Trying to force the image from my mind, I hurried to join the others.
We went to the mess hall next. It was just as the probe had shown abandoned
partway through breakfast, food on the table undisturbed by insects. I hadn't
seen or heard any insects in the entire camp; the only living creature I'd
spotted was that lizard who scuttled away when Tut yelled. I wondered if local
fauna could have been "eaten" by the EMP cloud... but that didn't make sense.

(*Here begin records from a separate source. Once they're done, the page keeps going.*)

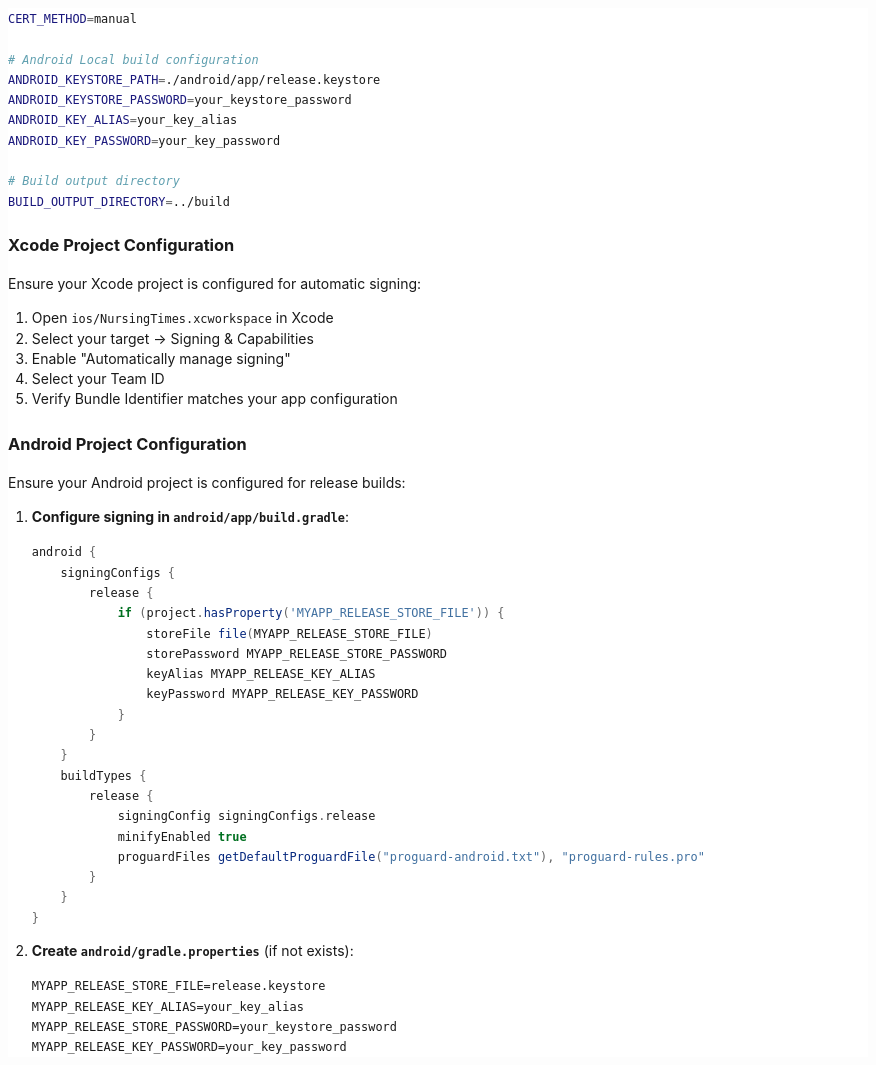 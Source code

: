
 ```bash
CERT_METHOD=manual

# Android Local build configuration
ANDROID_KEYSTORE_PATH=./android/app/release.keystore
ANDROID_KEYSTORE_PASSWORD=your_keystore_password
ANDROID_KEY_ALIAS=your_key_alias
ANDROID_KEY_PASSWORD=your_key_password

# Build output directory
BUILD_OUTPUT_DIRECTORY=../build
```

### Xcode Project Configuration

Ensure your Xcode project is configured for automatic signing:

1. Open `ios/NursingTimes.xcworkspace` in Xcode
2. Select your target → Signing & Capabilities
3. Enable "Automatically manage signing"
4. Select your Team ID
5. Verify Bundle Identifier matches your app configuration

### Android Project Configuration

Ensure your Android project is configured for release builds:

1. **Configure signing in `android/app/build.gradle`**:

   ```gradle
   android {
       signingConfigs {
           release {
               if (project.hasProperty('MYAPP_RELEASE_STORE_FILE')) {
                   storeFile file(MYAPP_RELEASE_STORE_FILE)
                   storePassword MYAPP_RELEASE_STORE_PASSWORD
                   keyAlias MYAPP_RELEASE_KEY_ALIAS
                   keyPassword MYAPP_RELEASE_KEY_PASSWORD
               }
           }
       }
       buildTypes {
           release {
               signingConfig signingConfigs.release
               minifyEnabled true
               proguardFiles getDefaultProguardFile("proguard-android.txt"), "proguard-rules.pro"
           }
       }
   }
   ```

2. **Create `android/gradle.properties`** (if not exists):

   ```properties
   MYAPP_RELEASE_STORE_FILE=release.keystore
   MYAPP_RELEASE_KEY_ALIAS=your_key_alias
   MYAPP_RELEASE_STORE_PASSWORD=your_keystore_password
   MYAPP_RELEASE_KEY_PASSWORD=your_key_password
   ```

If nothing else, the cloud was mobile: it had, for example, enveloped us on
the floodplain. But there'd been plenty of insects down on the flats. So even
if the cloud was an insectivore, why would it devour all the bugs around camp
but leave the floodplain swarms untouched?
Festina stuck her head out of the kitchen. "I found the source of the probe's
IR reading. There's a gas stove still burning. Anybody want scrambled eggs
that have gone all black and crispy?"
Tut immediately said, "I'll try some."
"Before you do," I said (knowing the only way to keep Tut from consuming
burned eggs was to distract him till they vanished from his mind), "have you
noticed there are no insects on the food? Don't you find that odd?"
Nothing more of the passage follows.